= Ad multos annos =

Christian liturgical acclamation

Ad multos annos (English: For many more years) is a Latin acclamation for celebrations, and also a hymn used in the rites of the Orthodox and Catholic churches.

== Origin ==
===A Greco-Roman form of congratulation===
Ad multos annos was a form of congratulation during Greco-Roman antiquity, which was especially used as an acclamation for higher-ranking people.

===The Latin version of the Greek Polychronion===
In the Orthodox liturgy, Ad multos annos has a Byzantine equivalent of the first millennium which is an acclamation called Eis polla eti (Greek εἰς πολλὰ ἔτη): it is part of the Polychronion. In Slavic Orthodoxy, especially Ukraine and Russia, Mnogaya leta has become a traditional celebratory song, akin to "Happy Birthday to You".

===A century-old Catholic traditional acclamation===
In the Roman Catholic liturgy, it was an element of the episcopal ordination rite first found in the Pontifical of Apamea from the 12th century: the newly consecrated bishop sang this three times to his consecrator; or in the case of an abbot at his investiture, once only. In a ceremonial similar to that of the Laudes Regiæ or Carolingian Litany, the bishop at his ordination would acclaim his consecrator in order to thank him. In three stages, the bishop would advance toward his consecrator, perform three genuflections, and sing three times giving his voice each time a higher pitch, the acclamation: Ad multos annos!

There is an exception to this rite: when the newly consecrated bishop is the pope (this happens when a man who is not a bishop is elected pope), it is the consecrator who sings to the pope, not vice versa.

It is still sung during major celebrations, such as conclaves for bishops who are elevated to the cardinalate. Today the Latin phrase is also used in greetings and toasts in academic and ecclesiastical circles, especially at the Pontifical North American College in Rome where it has become a refrain.

== Music ==
Ad multos annos was set to various musical arrangements.

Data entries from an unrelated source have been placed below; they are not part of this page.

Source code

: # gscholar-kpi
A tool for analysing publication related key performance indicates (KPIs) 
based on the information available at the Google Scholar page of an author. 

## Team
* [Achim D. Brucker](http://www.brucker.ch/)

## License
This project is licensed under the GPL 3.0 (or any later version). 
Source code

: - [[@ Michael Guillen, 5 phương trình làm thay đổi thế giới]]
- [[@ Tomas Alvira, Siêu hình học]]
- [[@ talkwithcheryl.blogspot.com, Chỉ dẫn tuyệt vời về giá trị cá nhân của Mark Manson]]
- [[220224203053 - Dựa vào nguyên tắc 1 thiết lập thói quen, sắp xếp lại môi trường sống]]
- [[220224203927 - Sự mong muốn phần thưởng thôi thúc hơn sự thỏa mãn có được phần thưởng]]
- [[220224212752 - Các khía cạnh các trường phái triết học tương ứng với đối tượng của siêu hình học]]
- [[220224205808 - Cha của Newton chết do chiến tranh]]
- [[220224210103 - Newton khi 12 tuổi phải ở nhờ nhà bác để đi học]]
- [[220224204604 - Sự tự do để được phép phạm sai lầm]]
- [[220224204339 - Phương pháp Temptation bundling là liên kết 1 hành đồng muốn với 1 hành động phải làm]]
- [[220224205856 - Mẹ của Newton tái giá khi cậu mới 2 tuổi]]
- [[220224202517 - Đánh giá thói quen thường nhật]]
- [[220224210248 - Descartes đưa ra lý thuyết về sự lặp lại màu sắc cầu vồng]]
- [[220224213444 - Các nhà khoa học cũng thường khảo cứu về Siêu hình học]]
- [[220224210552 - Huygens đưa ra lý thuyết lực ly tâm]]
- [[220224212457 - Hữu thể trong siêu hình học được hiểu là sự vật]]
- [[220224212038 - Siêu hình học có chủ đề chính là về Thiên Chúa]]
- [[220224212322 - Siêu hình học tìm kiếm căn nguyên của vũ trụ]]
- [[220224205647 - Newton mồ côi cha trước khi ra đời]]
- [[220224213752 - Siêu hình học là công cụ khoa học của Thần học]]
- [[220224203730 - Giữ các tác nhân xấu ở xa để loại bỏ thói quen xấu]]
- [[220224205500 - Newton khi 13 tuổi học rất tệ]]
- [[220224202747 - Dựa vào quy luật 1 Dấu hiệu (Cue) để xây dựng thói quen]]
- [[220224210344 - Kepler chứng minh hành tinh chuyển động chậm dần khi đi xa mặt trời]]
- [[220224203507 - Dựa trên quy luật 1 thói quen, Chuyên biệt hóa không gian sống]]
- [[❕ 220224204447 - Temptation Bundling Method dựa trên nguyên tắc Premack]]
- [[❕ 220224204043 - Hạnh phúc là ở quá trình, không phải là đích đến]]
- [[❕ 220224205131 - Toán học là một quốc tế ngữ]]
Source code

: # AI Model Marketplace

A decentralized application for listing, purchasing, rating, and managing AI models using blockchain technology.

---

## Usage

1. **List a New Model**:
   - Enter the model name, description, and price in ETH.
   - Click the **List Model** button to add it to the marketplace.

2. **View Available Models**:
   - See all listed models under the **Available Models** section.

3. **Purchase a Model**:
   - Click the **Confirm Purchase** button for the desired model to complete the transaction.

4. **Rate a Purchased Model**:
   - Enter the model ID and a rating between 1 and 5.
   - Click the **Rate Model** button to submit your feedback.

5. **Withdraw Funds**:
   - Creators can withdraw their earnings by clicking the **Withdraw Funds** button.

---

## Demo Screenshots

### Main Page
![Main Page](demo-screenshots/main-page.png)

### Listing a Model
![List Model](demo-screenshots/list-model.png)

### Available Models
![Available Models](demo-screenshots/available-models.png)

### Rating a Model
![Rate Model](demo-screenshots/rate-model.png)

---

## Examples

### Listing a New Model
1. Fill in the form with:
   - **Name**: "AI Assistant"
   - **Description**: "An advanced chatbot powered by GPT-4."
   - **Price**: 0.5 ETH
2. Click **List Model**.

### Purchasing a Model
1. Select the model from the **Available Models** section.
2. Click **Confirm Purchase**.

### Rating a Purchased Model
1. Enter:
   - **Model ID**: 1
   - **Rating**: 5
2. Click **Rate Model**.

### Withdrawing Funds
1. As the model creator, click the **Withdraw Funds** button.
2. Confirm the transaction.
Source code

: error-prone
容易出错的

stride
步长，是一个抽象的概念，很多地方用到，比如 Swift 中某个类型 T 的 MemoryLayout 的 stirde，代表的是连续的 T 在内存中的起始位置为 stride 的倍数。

Austrian composer Joseph Balthasar Hochreither wrote the Missa ad multos annos, his oldest surviving work from 1705, on the occasion of the consecration Abbot Maximilian Pagl of Lambach Abbey in Upper Austria. The premiere took place on April 19, 1705 in the Lambach collegiate church.

The most popular version of the Mnohaya lita sang in Russia, Ukraine and among the diaspora was composed by Dmitry Bortniansky (1751 † 1825), when he was choirmaster of the imperial chapel in Russia and it was adapted into the Latin Ad multos annos by Maxime Kovalevsky (1903 † 1988) when he was chapel master in Paris.